▶ _EXERCISE REQUIREMENTS_:
The response must contain every line below in which "components" appears.

▶ _INFORMATION SHOWN_:
Segment Open
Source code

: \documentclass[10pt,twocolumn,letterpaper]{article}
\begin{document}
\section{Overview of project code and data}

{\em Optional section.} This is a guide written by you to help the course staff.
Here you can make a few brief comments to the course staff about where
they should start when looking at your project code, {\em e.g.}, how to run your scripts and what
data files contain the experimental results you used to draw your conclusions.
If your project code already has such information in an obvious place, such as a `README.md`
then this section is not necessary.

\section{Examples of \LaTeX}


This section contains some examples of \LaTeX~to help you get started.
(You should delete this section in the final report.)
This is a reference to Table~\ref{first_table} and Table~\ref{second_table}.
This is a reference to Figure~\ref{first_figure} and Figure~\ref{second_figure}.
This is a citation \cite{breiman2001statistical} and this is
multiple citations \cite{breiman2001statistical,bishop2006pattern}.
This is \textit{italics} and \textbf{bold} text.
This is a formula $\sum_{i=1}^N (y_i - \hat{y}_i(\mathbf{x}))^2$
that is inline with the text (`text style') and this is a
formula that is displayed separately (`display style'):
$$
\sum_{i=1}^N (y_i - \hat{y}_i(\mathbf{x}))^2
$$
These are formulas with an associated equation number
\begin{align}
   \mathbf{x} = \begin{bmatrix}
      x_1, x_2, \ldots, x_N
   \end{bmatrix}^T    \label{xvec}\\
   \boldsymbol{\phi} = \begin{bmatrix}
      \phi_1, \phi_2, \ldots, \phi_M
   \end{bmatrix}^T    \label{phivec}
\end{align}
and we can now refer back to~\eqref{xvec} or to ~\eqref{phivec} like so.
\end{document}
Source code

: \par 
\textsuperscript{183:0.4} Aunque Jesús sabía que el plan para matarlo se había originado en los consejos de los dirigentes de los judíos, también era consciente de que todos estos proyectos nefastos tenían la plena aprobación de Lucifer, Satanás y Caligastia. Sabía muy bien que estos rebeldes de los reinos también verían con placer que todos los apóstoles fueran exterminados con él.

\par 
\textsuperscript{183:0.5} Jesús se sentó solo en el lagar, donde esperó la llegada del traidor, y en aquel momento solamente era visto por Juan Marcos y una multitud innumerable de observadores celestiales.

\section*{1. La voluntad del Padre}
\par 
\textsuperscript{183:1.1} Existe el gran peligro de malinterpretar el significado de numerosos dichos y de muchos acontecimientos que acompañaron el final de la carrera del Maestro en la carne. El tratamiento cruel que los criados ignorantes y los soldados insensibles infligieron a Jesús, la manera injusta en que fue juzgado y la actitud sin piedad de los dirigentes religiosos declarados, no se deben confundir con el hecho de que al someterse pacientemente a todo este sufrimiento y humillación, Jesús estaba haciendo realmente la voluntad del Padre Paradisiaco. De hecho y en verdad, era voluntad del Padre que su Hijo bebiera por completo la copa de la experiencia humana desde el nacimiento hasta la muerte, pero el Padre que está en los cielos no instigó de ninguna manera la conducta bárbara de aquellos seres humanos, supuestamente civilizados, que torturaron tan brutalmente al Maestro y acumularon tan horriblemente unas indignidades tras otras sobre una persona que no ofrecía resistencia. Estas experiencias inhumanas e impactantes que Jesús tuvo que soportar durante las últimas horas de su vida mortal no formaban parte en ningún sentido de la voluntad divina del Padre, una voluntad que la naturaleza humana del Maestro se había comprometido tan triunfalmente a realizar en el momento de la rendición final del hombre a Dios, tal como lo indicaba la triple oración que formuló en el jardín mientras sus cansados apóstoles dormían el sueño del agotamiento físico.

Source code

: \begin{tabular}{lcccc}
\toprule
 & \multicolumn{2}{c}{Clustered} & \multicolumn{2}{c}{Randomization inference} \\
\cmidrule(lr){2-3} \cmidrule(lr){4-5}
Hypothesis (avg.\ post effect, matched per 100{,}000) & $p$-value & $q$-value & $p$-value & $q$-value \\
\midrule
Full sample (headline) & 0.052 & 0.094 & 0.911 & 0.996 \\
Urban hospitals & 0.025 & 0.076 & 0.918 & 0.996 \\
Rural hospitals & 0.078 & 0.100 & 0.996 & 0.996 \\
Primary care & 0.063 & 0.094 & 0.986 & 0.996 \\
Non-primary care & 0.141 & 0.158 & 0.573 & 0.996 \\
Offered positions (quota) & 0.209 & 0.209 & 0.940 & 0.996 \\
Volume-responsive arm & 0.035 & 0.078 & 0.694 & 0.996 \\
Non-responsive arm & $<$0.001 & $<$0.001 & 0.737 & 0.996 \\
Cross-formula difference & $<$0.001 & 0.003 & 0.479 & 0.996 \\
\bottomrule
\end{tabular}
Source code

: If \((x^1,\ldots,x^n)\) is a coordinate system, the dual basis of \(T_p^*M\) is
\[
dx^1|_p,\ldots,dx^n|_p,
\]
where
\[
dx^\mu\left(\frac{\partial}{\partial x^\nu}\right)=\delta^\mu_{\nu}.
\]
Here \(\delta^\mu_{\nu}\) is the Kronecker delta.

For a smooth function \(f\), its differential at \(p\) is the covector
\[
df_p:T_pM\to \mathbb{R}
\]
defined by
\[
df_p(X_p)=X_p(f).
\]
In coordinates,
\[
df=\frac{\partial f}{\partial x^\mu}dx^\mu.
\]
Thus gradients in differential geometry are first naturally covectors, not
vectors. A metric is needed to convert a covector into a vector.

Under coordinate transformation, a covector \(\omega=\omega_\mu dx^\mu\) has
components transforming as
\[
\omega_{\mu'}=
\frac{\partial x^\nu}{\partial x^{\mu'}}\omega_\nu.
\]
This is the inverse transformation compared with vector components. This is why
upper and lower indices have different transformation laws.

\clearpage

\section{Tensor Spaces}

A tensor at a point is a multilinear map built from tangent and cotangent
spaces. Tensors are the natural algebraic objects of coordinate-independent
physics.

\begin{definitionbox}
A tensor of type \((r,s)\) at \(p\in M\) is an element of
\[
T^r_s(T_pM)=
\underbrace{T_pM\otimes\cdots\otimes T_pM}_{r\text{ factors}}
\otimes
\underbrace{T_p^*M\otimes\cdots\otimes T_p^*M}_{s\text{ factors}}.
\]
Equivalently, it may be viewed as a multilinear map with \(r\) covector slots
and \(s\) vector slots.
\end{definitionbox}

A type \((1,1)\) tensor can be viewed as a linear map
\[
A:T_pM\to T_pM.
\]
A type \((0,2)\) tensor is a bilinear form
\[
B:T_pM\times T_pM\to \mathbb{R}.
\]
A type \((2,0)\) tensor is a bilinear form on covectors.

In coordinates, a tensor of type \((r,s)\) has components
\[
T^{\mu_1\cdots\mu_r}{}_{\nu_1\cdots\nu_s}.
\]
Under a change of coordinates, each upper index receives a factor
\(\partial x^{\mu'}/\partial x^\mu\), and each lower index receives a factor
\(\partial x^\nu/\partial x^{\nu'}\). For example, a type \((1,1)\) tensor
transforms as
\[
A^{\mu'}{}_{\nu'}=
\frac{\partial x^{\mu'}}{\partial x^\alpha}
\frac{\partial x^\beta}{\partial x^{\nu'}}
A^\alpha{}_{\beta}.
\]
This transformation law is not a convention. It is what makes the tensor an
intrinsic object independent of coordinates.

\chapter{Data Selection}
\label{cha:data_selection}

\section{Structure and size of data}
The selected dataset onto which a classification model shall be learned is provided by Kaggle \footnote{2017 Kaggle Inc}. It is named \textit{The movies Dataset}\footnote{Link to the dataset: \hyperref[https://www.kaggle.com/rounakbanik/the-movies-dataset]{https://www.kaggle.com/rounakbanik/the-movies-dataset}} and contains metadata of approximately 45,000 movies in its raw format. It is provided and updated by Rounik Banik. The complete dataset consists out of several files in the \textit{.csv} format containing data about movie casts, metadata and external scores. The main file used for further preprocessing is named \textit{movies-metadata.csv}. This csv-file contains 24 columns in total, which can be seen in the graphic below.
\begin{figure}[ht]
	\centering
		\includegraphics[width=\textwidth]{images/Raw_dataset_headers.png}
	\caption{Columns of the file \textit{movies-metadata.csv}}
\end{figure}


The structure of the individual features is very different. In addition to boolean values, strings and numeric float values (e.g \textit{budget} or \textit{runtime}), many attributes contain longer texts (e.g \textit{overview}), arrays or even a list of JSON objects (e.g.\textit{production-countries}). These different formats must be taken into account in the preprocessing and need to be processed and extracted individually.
Segment Closed
▶ _FINISHED EXERCISE_:
components transforming as
This is the inverse transformation compared with vector components. This is why
In coordinates, a tensor of type \((r,s)\) has components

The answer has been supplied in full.